* Source texts of formatted documents *

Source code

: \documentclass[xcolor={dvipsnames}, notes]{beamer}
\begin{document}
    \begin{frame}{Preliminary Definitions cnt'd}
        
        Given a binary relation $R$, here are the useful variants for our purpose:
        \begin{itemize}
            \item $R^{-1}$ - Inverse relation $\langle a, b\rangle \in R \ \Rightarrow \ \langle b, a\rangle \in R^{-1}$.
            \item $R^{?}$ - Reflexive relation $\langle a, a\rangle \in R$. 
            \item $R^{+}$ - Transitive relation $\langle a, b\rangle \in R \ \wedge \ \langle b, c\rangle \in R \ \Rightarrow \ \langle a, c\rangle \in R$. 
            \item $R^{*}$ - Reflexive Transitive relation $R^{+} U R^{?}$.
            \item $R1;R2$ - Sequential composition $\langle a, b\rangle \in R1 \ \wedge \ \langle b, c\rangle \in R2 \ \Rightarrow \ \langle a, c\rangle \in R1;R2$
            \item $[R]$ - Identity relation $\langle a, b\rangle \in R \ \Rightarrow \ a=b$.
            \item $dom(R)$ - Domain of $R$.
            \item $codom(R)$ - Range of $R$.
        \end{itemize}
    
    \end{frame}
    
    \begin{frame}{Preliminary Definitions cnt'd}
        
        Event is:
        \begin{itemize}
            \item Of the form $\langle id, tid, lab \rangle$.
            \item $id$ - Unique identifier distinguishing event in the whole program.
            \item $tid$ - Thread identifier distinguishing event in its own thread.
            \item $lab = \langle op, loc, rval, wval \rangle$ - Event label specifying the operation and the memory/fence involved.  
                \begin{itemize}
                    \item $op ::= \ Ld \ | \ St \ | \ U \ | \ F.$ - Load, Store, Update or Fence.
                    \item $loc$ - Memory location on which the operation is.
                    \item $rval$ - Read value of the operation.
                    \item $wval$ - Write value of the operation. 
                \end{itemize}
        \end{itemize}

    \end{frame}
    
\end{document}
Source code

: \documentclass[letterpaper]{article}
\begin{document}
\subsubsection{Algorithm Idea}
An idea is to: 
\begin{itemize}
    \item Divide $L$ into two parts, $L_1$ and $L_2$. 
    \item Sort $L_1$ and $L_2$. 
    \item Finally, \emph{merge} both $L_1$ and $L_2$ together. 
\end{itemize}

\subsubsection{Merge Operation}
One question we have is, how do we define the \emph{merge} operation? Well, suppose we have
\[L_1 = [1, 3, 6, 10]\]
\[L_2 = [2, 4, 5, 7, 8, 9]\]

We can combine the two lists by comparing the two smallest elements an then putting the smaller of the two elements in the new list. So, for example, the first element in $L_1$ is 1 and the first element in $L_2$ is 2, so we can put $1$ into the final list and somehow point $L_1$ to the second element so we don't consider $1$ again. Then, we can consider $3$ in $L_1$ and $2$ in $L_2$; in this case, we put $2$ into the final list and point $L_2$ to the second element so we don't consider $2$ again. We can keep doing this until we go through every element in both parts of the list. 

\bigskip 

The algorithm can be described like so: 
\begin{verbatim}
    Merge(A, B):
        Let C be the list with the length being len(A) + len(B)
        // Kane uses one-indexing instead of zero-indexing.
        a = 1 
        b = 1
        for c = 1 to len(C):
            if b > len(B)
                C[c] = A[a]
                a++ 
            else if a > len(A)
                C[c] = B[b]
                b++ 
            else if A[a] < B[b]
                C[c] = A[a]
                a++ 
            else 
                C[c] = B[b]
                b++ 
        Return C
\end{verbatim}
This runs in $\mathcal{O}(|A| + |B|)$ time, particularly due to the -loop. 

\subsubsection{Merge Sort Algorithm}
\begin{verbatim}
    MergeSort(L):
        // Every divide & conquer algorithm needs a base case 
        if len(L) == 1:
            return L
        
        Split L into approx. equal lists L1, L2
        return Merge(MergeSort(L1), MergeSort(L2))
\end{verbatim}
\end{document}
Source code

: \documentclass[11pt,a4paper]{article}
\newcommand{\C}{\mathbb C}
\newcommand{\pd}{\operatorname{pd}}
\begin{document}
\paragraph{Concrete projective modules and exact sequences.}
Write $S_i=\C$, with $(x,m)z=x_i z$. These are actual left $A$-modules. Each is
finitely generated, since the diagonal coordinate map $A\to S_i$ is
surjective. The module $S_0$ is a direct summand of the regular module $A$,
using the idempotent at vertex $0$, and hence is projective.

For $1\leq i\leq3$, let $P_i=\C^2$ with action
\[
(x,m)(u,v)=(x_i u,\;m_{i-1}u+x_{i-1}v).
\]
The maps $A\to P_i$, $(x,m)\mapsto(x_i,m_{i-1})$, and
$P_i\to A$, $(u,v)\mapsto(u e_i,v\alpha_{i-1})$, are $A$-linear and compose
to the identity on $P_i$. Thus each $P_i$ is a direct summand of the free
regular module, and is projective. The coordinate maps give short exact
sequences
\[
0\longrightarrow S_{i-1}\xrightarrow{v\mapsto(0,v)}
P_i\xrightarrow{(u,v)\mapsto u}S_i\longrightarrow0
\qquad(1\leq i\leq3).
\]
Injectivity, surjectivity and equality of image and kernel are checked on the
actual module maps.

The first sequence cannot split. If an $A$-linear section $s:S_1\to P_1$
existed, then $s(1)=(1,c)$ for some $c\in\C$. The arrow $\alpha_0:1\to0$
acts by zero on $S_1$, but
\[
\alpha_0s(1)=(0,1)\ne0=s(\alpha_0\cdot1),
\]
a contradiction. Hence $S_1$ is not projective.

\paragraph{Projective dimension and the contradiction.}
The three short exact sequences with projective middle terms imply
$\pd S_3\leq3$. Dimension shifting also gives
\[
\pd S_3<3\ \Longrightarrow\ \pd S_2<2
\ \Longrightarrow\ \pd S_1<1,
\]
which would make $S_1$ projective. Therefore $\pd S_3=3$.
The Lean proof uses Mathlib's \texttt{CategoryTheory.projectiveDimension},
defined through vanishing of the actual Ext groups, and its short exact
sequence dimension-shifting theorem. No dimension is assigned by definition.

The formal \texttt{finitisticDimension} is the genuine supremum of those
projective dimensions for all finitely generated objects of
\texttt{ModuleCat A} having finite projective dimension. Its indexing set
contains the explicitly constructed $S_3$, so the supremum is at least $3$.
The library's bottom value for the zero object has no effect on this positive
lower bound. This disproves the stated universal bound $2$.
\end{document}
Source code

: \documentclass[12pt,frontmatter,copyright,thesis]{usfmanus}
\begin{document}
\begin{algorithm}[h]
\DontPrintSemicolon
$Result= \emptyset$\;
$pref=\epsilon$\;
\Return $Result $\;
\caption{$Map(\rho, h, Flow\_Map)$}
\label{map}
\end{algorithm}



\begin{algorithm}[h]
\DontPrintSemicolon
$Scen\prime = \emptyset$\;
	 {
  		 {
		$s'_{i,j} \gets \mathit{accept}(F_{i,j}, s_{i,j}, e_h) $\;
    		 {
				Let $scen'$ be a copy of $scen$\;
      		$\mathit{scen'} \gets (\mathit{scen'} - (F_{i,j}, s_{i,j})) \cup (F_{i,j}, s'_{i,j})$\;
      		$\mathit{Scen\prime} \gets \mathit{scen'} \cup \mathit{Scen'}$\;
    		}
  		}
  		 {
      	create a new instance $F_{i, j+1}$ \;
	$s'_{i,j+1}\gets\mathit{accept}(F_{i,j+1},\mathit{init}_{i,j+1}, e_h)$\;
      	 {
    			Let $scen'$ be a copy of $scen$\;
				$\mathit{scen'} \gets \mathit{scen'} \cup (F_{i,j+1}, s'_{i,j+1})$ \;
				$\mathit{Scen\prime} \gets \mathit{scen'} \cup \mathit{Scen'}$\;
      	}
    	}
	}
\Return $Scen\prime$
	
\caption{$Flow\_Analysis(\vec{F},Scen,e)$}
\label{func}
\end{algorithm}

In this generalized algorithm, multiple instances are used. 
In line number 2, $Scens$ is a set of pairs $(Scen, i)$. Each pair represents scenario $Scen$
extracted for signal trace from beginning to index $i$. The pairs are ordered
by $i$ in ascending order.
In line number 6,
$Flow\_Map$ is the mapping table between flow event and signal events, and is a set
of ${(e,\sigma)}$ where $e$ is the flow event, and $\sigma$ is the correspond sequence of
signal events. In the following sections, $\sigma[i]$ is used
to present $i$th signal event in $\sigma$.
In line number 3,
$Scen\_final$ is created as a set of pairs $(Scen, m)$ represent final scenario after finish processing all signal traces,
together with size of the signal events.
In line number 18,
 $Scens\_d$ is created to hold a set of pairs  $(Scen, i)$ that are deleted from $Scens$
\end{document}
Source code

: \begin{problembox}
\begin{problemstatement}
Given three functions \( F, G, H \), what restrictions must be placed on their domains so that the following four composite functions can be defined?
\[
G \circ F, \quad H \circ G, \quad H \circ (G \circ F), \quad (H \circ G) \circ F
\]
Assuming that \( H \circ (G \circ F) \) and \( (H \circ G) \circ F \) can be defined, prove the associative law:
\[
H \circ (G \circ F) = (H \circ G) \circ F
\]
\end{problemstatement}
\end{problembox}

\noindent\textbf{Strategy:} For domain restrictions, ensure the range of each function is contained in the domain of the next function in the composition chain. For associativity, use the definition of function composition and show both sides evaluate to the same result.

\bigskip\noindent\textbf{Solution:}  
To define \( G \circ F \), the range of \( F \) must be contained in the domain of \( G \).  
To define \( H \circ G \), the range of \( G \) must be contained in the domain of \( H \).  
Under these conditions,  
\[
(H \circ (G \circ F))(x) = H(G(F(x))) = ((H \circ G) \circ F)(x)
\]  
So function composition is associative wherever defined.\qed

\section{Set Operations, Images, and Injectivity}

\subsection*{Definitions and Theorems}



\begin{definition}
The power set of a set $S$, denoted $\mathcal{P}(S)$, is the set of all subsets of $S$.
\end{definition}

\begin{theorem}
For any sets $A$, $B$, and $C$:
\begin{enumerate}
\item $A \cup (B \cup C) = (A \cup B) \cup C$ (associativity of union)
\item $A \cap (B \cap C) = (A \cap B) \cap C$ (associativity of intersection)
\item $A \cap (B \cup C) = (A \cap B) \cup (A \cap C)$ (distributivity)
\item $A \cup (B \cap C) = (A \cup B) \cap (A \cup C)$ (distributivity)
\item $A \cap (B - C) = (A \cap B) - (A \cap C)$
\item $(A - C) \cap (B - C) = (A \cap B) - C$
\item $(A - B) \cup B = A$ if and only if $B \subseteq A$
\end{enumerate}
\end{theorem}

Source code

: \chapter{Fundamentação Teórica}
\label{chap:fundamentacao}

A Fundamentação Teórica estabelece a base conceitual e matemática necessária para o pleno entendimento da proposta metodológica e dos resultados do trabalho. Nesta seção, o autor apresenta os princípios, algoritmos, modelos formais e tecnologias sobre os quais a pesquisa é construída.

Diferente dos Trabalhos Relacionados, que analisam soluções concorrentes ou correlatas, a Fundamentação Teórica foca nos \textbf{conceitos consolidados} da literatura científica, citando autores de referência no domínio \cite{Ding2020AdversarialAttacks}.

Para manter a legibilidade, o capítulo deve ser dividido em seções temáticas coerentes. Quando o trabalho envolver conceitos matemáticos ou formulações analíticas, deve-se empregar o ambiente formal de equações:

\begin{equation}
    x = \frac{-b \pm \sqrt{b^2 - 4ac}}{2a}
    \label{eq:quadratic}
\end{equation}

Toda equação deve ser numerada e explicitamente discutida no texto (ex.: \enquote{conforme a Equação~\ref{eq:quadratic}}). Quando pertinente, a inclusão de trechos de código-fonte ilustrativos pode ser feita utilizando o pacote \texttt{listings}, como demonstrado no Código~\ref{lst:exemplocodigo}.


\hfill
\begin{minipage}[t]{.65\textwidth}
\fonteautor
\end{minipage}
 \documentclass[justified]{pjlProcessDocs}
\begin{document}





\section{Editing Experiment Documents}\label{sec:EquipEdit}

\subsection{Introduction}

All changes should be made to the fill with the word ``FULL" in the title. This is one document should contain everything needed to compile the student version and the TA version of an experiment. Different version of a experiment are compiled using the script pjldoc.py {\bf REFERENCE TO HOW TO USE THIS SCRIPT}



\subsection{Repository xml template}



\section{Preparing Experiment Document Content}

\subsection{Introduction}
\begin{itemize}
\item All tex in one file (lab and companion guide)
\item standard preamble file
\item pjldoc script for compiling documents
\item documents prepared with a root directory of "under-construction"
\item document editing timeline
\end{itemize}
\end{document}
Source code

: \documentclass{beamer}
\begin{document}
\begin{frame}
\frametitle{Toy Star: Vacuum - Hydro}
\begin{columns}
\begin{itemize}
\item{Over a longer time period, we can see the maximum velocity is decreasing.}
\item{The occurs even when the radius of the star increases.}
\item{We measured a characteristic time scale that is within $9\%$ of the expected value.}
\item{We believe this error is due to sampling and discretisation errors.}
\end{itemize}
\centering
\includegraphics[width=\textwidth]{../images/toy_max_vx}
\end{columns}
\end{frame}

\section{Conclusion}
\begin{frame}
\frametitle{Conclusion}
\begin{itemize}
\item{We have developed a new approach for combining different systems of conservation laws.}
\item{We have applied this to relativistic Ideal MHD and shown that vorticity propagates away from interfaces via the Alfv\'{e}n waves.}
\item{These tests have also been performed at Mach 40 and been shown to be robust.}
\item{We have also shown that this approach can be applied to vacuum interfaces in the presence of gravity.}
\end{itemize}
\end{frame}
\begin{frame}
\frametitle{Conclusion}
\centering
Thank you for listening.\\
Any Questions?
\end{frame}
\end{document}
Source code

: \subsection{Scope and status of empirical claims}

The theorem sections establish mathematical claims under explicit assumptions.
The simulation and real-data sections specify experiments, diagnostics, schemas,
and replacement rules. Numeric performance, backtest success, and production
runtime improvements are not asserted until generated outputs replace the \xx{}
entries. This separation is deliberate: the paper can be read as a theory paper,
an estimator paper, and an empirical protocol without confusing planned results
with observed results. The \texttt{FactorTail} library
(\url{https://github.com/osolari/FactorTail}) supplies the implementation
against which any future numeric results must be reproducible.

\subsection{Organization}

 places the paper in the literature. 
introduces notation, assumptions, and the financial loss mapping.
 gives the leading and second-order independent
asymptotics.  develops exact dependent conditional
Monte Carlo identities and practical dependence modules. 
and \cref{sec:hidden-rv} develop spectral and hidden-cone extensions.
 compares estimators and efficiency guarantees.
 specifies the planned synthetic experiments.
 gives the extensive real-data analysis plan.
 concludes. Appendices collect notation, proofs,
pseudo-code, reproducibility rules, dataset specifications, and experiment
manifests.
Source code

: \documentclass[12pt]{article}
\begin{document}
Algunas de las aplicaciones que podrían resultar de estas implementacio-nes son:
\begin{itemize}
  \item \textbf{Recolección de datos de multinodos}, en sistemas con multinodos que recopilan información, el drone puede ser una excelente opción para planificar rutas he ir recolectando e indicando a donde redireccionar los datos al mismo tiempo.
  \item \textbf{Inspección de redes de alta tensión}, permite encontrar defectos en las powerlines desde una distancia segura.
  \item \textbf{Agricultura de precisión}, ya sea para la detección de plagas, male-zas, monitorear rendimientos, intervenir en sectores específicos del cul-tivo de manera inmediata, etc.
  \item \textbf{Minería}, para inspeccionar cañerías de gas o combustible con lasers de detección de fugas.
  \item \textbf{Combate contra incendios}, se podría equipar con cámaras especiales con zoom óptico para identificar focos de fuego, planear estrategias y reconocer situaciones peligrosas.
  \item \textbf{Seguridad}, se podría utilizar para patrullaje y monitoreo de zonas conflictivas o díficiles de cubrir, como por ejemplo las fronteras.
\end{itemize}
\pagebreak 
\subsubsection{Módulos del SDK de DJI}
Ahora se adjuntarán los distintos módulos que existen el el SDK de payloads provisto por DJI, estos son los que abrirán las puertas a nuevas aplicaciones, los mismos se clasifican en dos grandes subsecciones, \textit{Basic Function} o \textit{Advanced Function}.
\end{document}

* What is being asked *
The answer must consist of each line in the entries above that includes "conceitos".

* Solution to this exercise *
Diferente dos Trabalhos Relacionados, que analisam soluções concorrentes ou correlatas, a Fundamentação Teórica foca nos \textbf{conceitos consolidados} da literatura científica, citando autores de referência no domínio \cite{Ding2020AdversarialAttacks}.
Para manter a legibilidade, o capítulo deve ser dividido em seções temáticas coerentes. Quando o trabalho envolver conceitos matemáticos ou formulações analíticas, deve-se empregar o ambiente formal de equações:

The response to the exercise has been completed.